FIG. 6 is a sectional view showing a piping state of a hot water pipe according to another embodiment.

FIG. 7 is a perspective view showing a state of a hot water pipe and a heat transfer sheet according to another embodiment.

FIG. 8 is a cross-sectional view of the hot water mat showing an arrangement state of the hot water pipe shown in FIG. 7;

FIG. 9 is a perspective view showing a state of a hot water pipe and a heat transfer sheet according to another embodiment.

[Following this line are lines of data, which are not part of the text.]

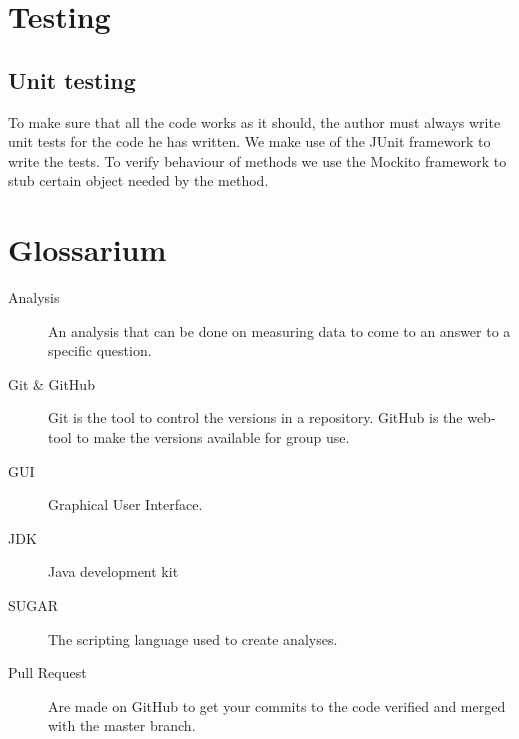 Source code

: \documentclass[a4paper]{article}
\begin{document}
\section{Testing}
\subsection{Unit testing}
To make sure that all the code works as it should, the author must always write
unit tests for the code he has written. We make use of the JUnit framework to
write the tests. To verify behaviour of methods we use the Mockito framework to
stub certain object needed by the method.

\section{Glossarium}

\begin{description}

\item[Analysis] An analysis that can be done on measuring data to come to an answer to a specific question.
\item[Git \& GitHub] Git is the tool to control the versions in a repository. GitHub is the web-tool to make the versions available for group use.
\item[GUI] Graphical User Interface.
\item[JDK] Java development kit
\item[SUGAR] The scripting language used to create analyses.
\item[Pull Request] Are made on GitHub to get your commits to the code verified and merged with the master branch.

\end{description}
\end{document}
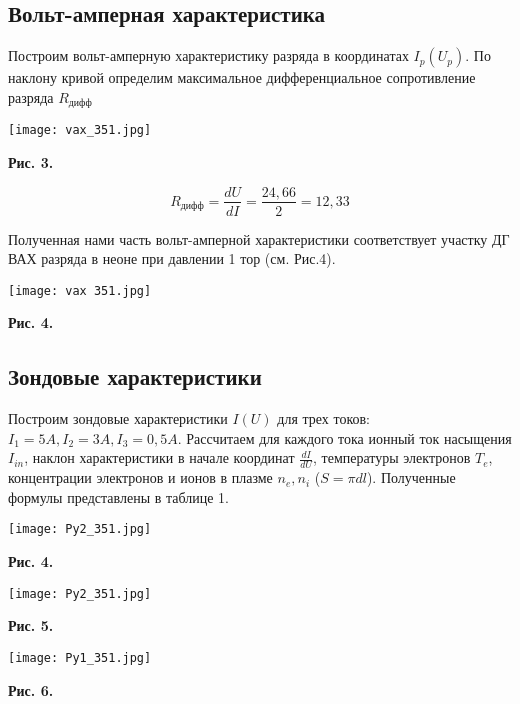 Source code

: \documentclass [a4paper, 12pt]{article}
\begin{document}
\subsection{Вольт-амперная характеристика}

    Построим вольт-амперную характеристику разряда в координатах $I_p(U_p)$. По наклону кривой определим максимальное дифференциальное сопротивление разряда $R_{дифф}$

\begin{center}
\texttt{[image: vax\_351.jpg]}
\end{center}
\begin{flushright}
{\small \textbf{Рис. 3.} }
\end{flushright}

\[R_{дифф} = \frac{dU}{dI} = \frac{24,66}{2} = 12,33\]

    Полученная нами часть вольт-амперной характеристики соответствует участку ДГ ВАХ разряда в неоне при давлении  1 тор (см. Рис.4).

\begin{center}
\texttt{[image: vax 351.jpg]}
\end{center}
\begin{flushright}
{\small \textbf{Рис. 4.} }
\end{flushright}   


\subsection{Зондовые характеристики}

    Построим зондовые характеристики $I(U)$ для трех токов: $I_1 = 5 A, I_2 = 3 A, I_3 = 0,5 A$. Рассчитаем для каждого тока ионный ток насыщения $I_{in}$, наклон характеристики в начале координат $\frac{dI}{dU}$, температуры электронов $T_e$, концентрации электронов и ионов в плазме $n_e, n_i$ ($S = \pi d l$). Полученные формулы представлены в таблице 1.


    
\begin{center}
\texttt{[image: Py2\_351.jpg]}
\end{center}
\begin{flushright}
{\small \textbf{Рис. 4.} }
\end{flushright}
\begin{center}
\texttt{[image: Py2\_351.jpg]}
\end{center}
\begin{flushright}
{\small \textbf{Рис. 5.} }
\end{flushright}
\begin{center}
\texttt{[image: Py1\_351.jpg]}
\end{center}
\begin{flushright}
{\small \textbf{Рис. 6.} }
\end{flushright}
\end{document}
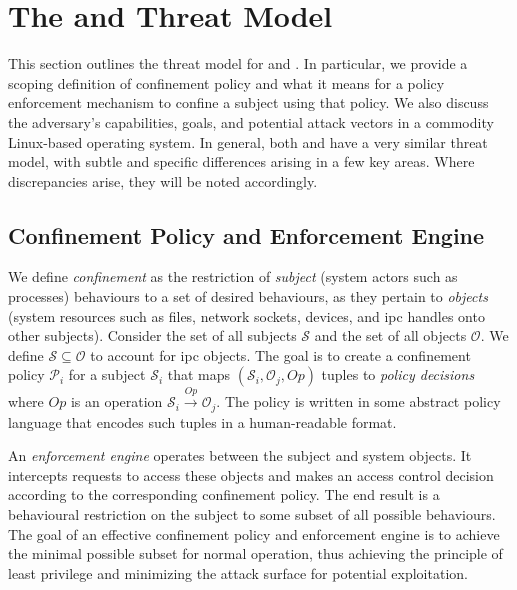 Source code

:\section{The \bpfbox{} and \bpfcontain{} Threat Model}%
\label{s:cp-threat-model}

This section outlines the threat model for \bpfbox{} and \bpfcontain{}. In particular, we
provide a scoping definition of confinement policy and what it means for a policy
enforcement mechanism to confine a subject using that policy. We also discuss the
adversary's capabilities, goals, and potential attack vectors in a commodity Linux-based
operating system. In general, both \bpfbox{} and \bpfcontain{} have a very similar threat
model, with subtle and specific differences arising in a few key areas. Where
discrepancies arise, they will be noted accordingly.

\subsection{Confinement Policy and Enforcement Engine}

We define \textit{confinement} as the restriction of \textit{subject} (system actors such
as processes) behaviours to a set of desired behaviours, as they pertain to
\textit{objects} (system resources such as files, network sockets, devices, and \gls{ipc}
handles onto other subjects). Consider the set of all subjects $\mathcal{S}$ and the set
of all objects $\mathcal{O}$. We define $\mathcal{S} \subseteq \mathcal{O}$ to account for
\gls{ipc} objects. The goal is to create a confinement policy $\mathcal{P}_i$ for a subject
$\mathcal{S}_i$ that maps $(\mathcal{S}_i, \mathcal{O}_j, Op)$ tuples to \textit{policy
decisions} where $Op$ is an operation $\mathcal{S}_i \xrightarrow{Op} \mathcal{O}_j$.  The
policy is written in some abstract policy language that encodes such tuples in
a human-readable format.

An \textit{enforcement engine} operates between the subject and system objects. It
intercepts requests to access these objects and makes an access control decision according
to the corresponding confinement policy. The end result is a behavioural restriction on
the subject to some subset of all possible behaviours. The goal of an effective
confinement policy and enforcement engine is to achieve the minimal possible subset for
normal operation, thus achieving the principle of least privilege and minimizing the
attack surface for potential exploitation.

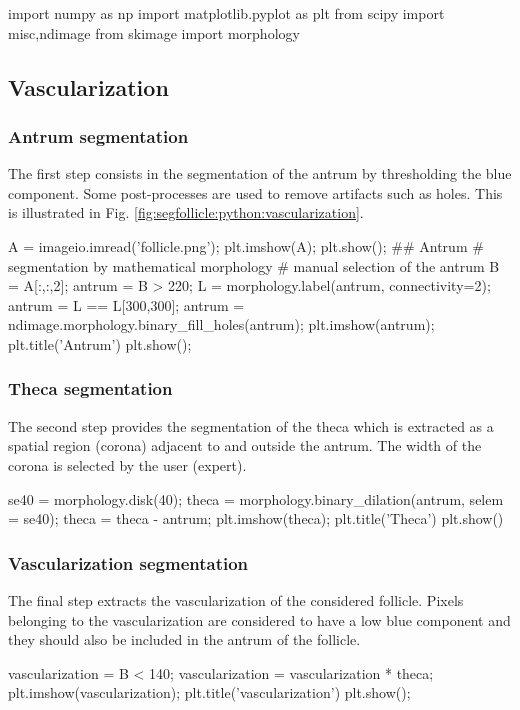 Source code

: \def\QRCODE{TB_image_TUT.IMG.image_segmentation_follicule_pythonqrcode.png}
\def\QRPAGE{http://www.iptutorials.science/tree/master/TB_image/TUT.IMG.image_segmentation_follicule/python}

\begin{python}
import numpy as np
import matplotlib.pyplot as plt
from scipy import misc,ndimage
from skimage import morphology
\end{python}

\vspace*{-.8\baselineskip}

\subsection{Vascularization}\vspace*{-3pt}
\subsubsection{Antrum segmentation}
The first step consists in the segmentation of the antrum by thresholding the blue component. Some post-processes are used to remove artifacts such as holes. This is illustrated in Fig. \ref{fig:segfollicle:python:vascularization}.


\begin{python}
A = imageio.imread('follicle.png');
plt.imshow(A);
plt.show();
## Antrum
# segmentation by mathematical morphology
# manual selection of the antrum
B = A[:,:,2];
antrum = B > 220;
L = morphology.label(antrum, connectivity=2);
antrum = L == L[300,300];
antrum = ndimage.morphology.binary_fill_holes(antrum);
plt.imshow(antrum);
plt.title('Antrum')
plt.show();
\end{python}

\subsubsection{Theca segmentation}
The second step provides the segmentation of the theca which is extracted as a spatial region (corona) adjacent to and outside the antrum. The width of the corona is selected by the user (expert).
\begin{python}
se40 = morphology.disk(40);
theca = morphology.binary_dilation(antrum, selem = se40);
theca = theca - antrum;
plt.imshow(theca); plt.title('Theca')
plt.show()
\end{python}

\subsubsection{Vascularization segmentation}
The final step extracts the vascularization of the considered follicle. Pixels belonging to the vascularization are considered to have a low blue component and they should also be included in the antrum of the follicle.
\begin{python}
vascularization = B < 140;
vascularization = vascularization * theca;
plt.imshow(vascularization);
plt.title('vascularization')
plt.show();
\end{python}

FIG. 10 is a sectional view showing the structure of a conventional hot water mat.

[Explanation of symbols]

 Reference Signs List 10 floor heating device (temperature control device) 11 hot water mat 12 mat (base material) 14 hot water pipe (heat transfer tube) 18 aluminum foil (heat transfer member) 41 groove 47 heat transfer sheet 47a first heat transfer sheet 47b second heat transfer Seat 48 Edge

Claims (7)

[Claims] 1. A heat transfer tube disposed in a groove formed in a heat insulating base material, a heat transfer member provided on one surface of the base material and in contact with a side surface of the heat transfer tube to radiate or absorb heat, and a heat transfer tube. And a heat transfer sheet disposed between the groove and the wall surface of the groove, wherein the heat transfer sheet is disposed so as to cover a part of the inner wall surface of the groove from one side of the groove. A first heat transfer sheet and a second heat transfer sheet arranged to cover a part of the inner wall surface of the groove from the other side.
A temperature control device comprising: a heat transfer sheet. 2. The temperature control device according to claim 1, wherein the heat transfer sheet is provided with an adhesive on a surface on the base material side. 3. A heat transfer tube disposed in a groove formed in a heat insulating base material, a heat transfer member provided on one surface of the base material and in contact with a side surface of the heat transfer tube to radiate or absorb heat, and a heat transfer tube. And a heat transfer sheet disposed between the heat transfer sheet and the wall surface of the groove, wherein the heat transfer sheet is formed in a tape shape and wound around a heat transfer tube. apparatus. 4. The temperature controller according to claim 3, wherein the heat transfer sheet is formed by spirally winding a single tape. 5. The temperature control device according to claim 1, wherein the heat transfer sheet has a plurality of cutouts formed along a direction in which the heat transfer tube extends. 6. A heat transfer member that circulates a heat medium through a heat transfer tube arranged in a groove formed in a heat insulating base material and that radiates or absorbs heat by contacting a side surface of the heat transfer tube. A method of manufacturing a temperature control device, comprising: a heat transfer sheet disposed between a heat transfer tube and a substrate; and a heat transfer sheet disposed to cover a part of an inner wall surface from one side of the groove. A method for manufacturing a temperature control device, comprising: mounting a sheet, arranging an edge of a heat transfer sheet inside a groove, and then press-fitting a heat transfer tube toward the groove. 7. The temperature control device according to claim 6, wherein the heat transfer sheet is provided with an adhesive on a surface on the base material side.